The upcoming return to sport brings an exciting but challenging period for many athletes and coaches, involving an attempt to build towards previous training loads and prepare for the return to competition. Many professionals have identified the high risk this brings for particular injuries, including soft tissue injuries such as hamstring and calf strains.

Hamstring strain injuries are a common burden amongst football codes, with mechanisms of injury including speed running, kicking and bending forward to collect the ball. High speed running (HSR), considered to be running at 80-95% of your maximal speed, is identified as the most common mechanism of injury to the hamstring complex, usually involving the biceps femoris muscle.

During HSR, the hamstring complex demonstrates peak levels of force during terminal swing, in decelerating the rapidly flexing hip while extending the knee in preparation for foot strike. This negative (eccentric) work demanded from the hamstrings increases proportional to running speed, and rises exponentially between 80 and 100% of maximal speed.

The volume of HSR completed in training and competition, used as a measure of external training load, is commonly measured by elite athletes and squads through the use of GPS technology. In elite AFL players, the risk of hamstring strain injury appears greatest in those demonstrating a rapid increase in their HSR over the previous 7-14 days. Pending the amount of running completed in isolation, many athletes are likely to expose themselves to this spike in running load in the coming weeks.

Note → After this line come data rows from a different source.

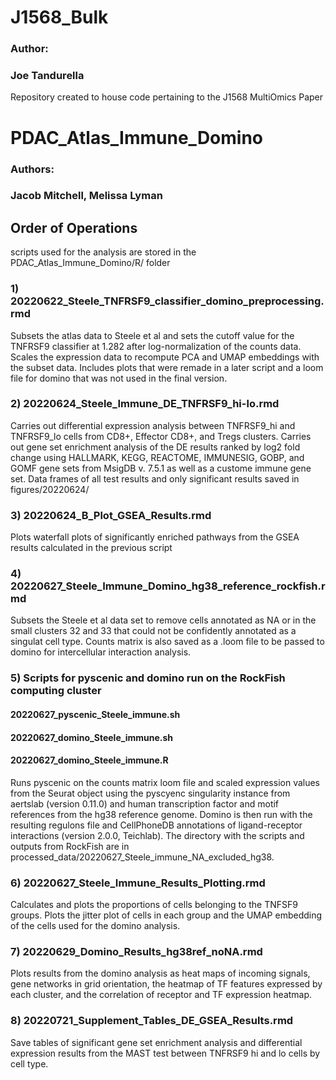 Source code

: # J1568_Bulk

### Author:
### Joe Tandurella

Repository created to house code pertaining to the J1568 MultiOmics Paper

# PDAC_Atlas_Immune_Domino

### Authors:
### Jacob Mitchell, Melissa Lyman

## Order of Operations

scripts used for the analysis are stored in the PDAC_Atlas_Immune_Domino/R/ folder

### 1) 20220622_Steele_TNFRSF9_classifier_domino_preprocessing.rmd

Subsets the atlas data to Steele et al and sets the cutoff value for the TNFRSF9 classifier at 1.282 after log-normalization of the counts data. Scales the expression data to recompute PCA and UMAP embeddings with the subset data. Includes plots that were remade in a later script and a loom file for domino that was not used in the final version.

### 2) 20220624_Steele_Immune_DE_TNFRSF9_hi-lo.rmd

Carries out differential expression analysis between TNFRSF9_hi and TNFRSF9_lo cells from CD8+, Effector CD8+, and Tregs clusters. Carries out gene set enrichment analysis of the DE results ranked by log2 fold change using HALLMARK, KEGG, REACTOME, IMMUNESIG, GOBP, and GOMF gene sets from MsigDB v. 7.5.1 as well as a custome immune gene set. Data frames of all test results and only significant results saved in figures/20220624/

### 3) 20220624_B_Plot_GSEA_Results.rmd

Plots waterfall plots of significantly enriched pathways from the GSEA results calculated in the previous script

### 4) 20220627_Steele_Immune_Domino_hg38_reference_rockfish.rmd

Subsets the Steele et al data set to remove cells annotated as NA or in the small clusters 32 and 33 that could not be confidently annotated as a singulat cell type. Counts matrix is also saved as a .loom file to be passed to domino for intercellular interaction analysis.

### 5) Scripts for pyscenic and domino run on the RockFish computing cluster
#### 20220627_pyscenic_Steele_immune.sh
#### 20220627_domino_Steele_immune.sh
#### 20220627_domino_Steele_immune.R

Runs pyscenic on the counts matrix loom file and scaled expression values from the Seurat object using the pyscyenc singularity instance from aertslab (version 0.11.0) and human transcription factor and motif references from the hg38 reference genome. Domino is then run with the resulting regulons file and CellPhoneDB annotations of ligand-receptor interactions (version 2.0.0, Teichlab). The directory with the scripts and outputs from RockFish are in processed_data/20220627_Steele_immune_NA_excluded_hg38.

### 6) 20220627_Steele_Immune_Results_Plotting.rmd

Calculates and plots the proportions of cells belonging to the TNFSF9 groups. Plots the jitter plot of cells in each group and the UMAP embedding of the cells used for the domino analysis.

### 7) 20220629_Domino_Results_hg38ref_noNA.rmd

Plots results from the domino analysis as heat maps of incoming signals, gene networks in grid orientation, the heatmap of TF features expressed by each cluster, and the correlation of receptor and TF expression heatmap.

### 8) 20220721_Supplement_Tables_DE_GSEA_Results.rmd

Save tables of significant gene set enrichment analysis and differential expression results from the MAST test between TNFRSF9 hi and lo cells by cell type.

While strength training is important, it is difficult to replicate the rapid rate and high force imposed on the hamstring complex during sprinting. Therefore, the best way to protect hamstrings from a running-related injury is to gradually expose them to HSR in training, building this resilience to sprinting over time. Athletes with a high chronic exposure to HSR are better able to tolerate greater sprinting distances in competition, and also demonstrate lower risk of soft tissue injuries compared with those who have either a low level of HSR load or who rapidly increase their HSR over a short period of time.

As an athlete, consider speaking to your coach or physiotherapist to design a safe and appropriate training plan. Remembering to start slow and be patient will help in a successful - and injury free - return to sport.